* Your task *
Please return every line from the entries that has the string "style" in it.

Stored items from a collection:
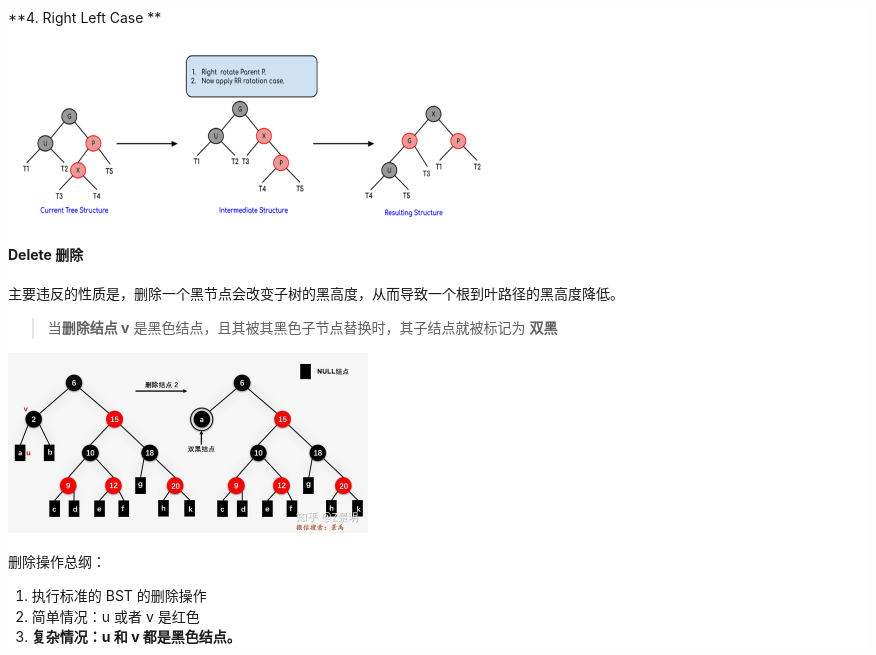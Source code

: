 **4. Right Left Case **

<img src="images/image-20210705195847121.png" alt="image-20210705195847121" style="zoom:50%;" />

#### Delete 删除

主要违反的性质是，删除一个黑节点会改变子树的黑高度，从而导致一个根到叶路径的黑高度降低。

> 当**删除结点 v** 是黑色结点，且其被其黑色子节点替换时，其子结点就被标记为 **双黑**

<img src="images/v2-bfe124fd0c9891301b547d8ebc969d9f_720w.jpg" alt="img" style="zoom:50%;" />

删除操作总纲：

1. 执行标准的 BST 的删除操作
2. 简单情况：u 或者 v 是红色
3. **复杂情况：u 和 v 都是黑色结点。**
--
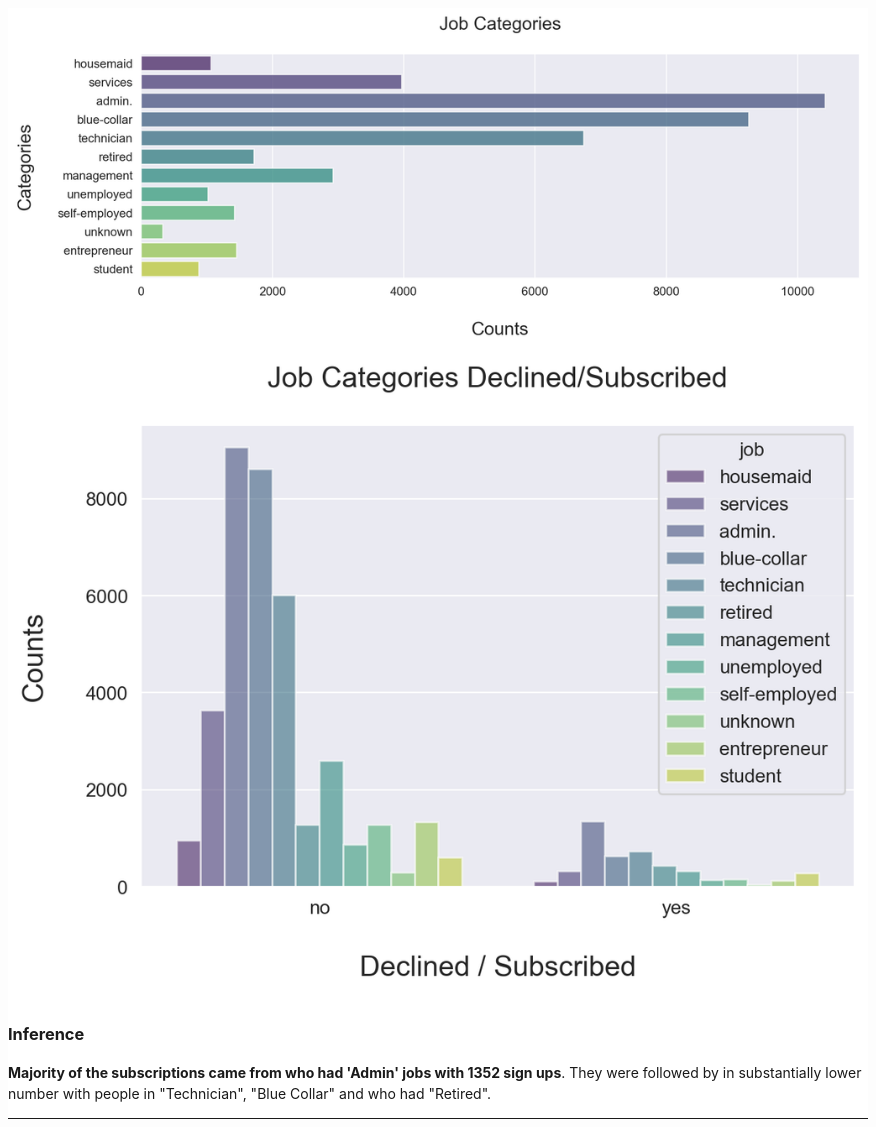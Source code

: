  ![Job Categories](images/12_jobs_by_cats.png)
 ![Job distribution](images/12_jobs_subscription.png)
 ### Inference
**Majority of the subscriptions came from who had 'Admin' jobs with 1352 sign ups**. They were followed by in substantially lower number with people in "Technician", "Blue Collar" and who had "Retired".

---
---
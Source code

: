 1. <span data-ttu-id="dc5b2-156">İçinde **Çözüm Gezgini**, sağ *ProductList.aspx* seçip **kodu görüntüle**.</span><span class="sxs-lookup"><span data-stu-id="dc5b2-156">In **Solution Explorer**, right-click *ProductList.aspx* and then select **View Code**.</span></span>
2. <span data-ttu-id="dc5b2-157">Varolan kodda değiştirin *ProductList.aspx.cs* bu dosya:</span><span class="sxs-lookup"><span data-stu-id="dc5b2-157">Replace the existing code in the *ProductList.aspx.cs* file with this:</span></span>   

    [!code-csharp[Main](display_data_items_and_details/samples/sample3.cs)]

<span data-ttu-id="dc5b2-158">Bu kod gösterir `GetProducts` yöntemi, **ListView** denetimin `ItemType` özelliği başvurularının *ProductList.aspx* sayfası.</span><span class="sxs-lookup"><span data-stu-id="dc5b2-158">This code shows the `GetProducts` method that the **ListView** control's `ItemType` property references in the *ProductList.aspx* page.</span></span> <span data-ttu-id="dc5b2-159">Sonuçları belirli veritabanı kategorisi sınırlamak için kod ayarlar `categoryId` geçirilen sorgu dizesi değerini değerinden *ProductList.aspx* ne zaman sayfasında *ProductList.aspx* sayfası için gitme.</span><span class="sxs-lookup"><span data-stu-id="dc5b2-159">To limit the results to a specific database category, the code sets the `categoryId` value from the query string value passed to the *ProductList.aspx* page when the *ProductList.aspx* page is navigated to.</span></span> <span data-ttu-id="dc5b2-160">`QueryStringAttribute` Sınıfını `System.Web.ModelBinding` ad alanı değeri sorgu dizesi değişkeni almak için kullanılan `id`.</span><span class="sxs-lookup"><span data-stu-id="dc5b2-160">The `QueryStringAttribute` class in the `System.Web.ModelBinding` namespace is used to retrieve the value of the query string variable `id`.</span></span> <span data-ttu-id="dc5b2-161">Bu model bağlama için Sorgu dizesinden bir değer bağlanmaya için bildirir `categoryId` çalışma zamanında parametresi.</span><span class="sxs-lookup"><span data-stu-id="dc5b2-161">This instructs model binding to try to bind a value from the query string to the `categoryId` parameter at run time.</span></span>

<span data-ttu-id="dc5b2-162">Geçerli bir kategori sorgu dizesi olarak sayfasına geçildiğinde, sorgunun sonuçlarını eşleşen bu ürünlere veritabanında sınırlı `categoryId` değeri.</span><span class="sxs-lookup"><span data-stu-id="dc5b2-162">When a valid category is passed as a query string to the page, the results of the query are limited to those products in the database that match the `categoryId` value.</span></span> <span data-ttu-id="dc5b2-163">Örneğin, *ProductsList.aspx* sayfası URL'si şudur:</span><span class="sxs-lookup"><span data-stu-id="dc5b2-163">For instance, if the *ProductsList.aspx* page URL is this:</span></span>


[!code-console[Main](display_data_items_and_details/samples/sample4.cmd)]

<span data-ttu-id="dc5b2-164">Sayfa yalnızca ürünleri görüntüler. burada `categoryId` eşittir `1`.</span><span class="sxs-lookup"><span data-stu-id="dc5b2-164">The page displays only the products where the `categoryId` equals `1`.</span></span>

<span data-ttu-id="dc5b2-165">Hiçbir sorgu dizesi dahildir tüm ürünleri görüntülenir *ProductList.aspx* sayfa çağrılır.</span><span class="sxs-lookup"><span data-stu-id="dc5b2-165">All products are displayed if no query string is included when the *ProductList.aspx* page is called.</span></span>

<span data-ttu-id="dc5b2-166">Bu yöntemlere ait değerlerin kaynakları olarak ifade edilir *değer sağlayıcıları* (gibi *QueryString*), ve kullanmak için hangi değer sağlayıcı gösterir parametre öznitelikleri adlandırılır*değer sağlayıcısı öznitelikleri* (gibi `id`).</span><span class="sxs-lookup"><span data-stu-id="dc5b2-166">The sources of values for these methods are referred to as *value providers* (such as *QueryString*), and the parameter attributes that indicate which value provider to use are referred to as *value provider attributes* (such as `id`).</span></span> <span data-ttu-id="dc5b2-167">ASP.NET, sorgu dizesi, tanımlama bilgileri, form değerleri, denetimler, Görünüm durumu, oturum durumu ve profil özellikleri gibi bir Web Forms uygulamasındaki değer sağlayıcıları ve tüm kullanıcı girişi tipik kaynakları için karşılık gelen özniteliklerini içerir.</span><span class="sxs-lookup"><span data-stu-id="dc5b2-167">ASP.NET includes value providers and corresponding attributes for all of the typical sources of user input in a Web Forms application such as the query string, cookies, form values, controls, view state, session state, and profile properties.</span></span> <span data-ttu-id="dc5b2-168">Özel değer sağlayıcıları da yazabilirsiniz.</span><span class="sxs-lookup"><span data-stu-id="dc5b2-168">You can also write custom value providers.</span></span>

* Response to the exercise *
<img src="images/image-20210705195847121.png" alt="image-20210705195847121" style="zoom:50%;" />
<img src="images/v2-bfe124fd0c9891301b547d8ebc969d9f_720w.jpg" alt="img" style="zoom:50%;" />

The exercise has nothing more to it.